The term “isolated” with respect to cells, tissues (e.g., liver samples), proteins, and nucleic acids includes cells, tissues (e.g., liver samples), proteins, and nucleic acids that are relatively purified with respect to other bacterial, viral, cellular, or other components that may normally be present in situ, up to and including a substantially pure preparation of the cells, tissues (e.g., liver samples), proteins, and nucleic acids. The term “isolated” also includes cells, tissues (e.g., liver samples), proteins, and nucleic acids that have no naturally occurring counterpart, have been chemically synthesized and are thus substantially uncontaminated by other cells, tissues (e.g., liver samples), proteins, and nucleic acids, or has been separated or purified from most other components (e.g., cellular components) with which they are naturally accompanied (e.g., other cellular proteins, polynucleotides, or cellular components).

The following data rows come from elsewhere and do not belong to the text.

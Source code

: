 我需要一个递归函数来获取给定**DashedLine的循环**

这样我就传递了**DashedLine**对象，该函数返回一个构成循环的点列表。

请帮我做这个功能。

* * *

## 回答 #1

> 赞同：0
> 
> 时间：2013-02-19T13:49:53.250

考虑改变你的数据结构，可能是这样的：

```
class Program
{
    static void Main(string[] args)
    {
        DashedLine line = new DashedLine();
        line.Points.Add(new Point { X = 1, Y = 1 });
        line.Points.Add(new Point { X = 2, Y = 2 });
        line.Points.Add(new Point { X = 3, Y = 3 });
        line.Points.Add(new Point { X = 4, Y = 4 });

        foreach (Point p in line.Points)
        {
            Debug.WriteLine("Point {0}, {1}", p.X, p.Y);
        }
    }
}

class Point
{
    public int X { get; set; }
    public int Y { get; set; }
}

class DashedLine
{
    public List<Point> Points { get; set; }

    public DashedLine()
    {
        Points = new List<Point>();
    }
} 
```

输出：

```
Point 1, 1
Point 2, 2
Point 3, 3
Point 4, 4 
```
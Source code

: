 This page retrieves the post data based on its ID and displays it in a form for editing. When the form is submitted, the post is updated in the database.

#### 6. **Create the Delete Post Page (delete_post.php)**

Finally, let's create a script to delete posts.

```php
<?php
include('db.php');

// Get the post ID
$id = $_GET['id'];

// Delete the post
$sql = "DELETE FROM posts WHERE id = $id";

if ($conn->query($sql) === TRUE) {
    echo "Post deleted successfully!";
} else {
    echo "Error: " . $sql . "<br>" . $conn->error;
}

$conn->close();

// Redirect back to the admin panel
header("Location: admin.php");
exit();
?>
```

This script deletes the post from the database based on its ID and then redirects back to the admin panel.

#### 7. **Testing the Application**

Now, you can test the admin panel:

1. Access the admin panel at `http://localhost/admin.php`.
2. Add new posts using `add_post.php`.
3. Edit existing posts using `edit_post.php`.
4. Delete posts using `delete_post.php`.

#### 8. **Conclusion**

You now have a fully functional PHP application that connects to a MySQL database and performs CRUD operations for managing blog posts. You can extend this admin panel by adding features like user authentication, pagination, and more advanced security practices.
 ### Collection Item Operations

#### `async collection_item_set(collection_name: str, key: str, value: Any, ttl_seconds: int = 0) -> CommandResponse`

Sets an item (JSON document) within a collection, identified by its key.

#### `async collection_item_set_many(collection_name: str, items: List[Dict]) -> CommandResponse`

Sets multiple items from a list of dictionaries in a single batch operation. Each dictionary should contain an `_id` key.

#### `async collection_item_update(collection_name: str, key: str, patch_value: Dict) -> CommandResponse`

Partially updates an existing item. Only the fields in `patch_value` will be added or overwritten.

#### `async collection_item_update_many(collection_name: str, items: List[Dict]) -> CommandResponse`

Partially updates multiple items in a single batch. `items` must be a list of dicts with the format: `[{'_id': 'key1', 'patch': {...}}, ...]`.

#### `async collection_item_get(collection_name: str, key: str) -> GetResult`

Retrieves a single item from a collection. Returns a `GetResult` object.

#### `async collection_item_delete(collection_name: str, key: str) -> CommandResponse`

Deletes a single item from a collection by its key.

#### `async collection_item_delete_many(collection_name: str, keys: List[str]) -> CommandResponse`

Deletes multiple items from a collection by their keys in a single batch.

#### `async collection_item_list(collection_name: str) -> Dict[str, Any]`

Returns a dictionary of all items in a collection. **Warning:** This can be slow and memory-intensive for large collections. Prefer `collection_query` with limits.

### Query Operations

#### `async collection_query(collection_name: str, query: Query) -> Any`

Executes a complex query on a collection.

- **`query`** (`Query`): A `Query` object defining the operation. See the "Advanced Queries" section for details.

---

The term “wild type” includes entities having a structure and/or activity as found in a normal (as contrasted with mutant, diseased, altered, or so forth) state or context. Wild type genes and polypeptides often exist in multiple different forms (e.g., alleles).

The term “endogenous sequence” refers to a nucleic acid sequence that occurs naturally within a cell or animal. For example, an endogenous ASS1 sequence of a human refers to a native ASS1 sequence that naturally occurs at the ASS1 locus in the human.

“Exogenous” molecules or sequences include molecules or sequences that are not normally present in a cell in that form. Normal presence includes presence with respect to the particular developmental stage and environmental conditions of the cell. An exogenous molecule or sequence, for example, can include a mutated version of a corresponding endogenous sequence within the cell, such as a humanized version of the endogenous sequence, or can include a sequence corresponding to an endogenous sequence within the cell but in a different form (i.e., not within a chromosome). In contrast, endogenous molecules or sequences include molecules or sequences that are normally present in that form in a particular cell at a particular developmental stage under particular environmental conditions.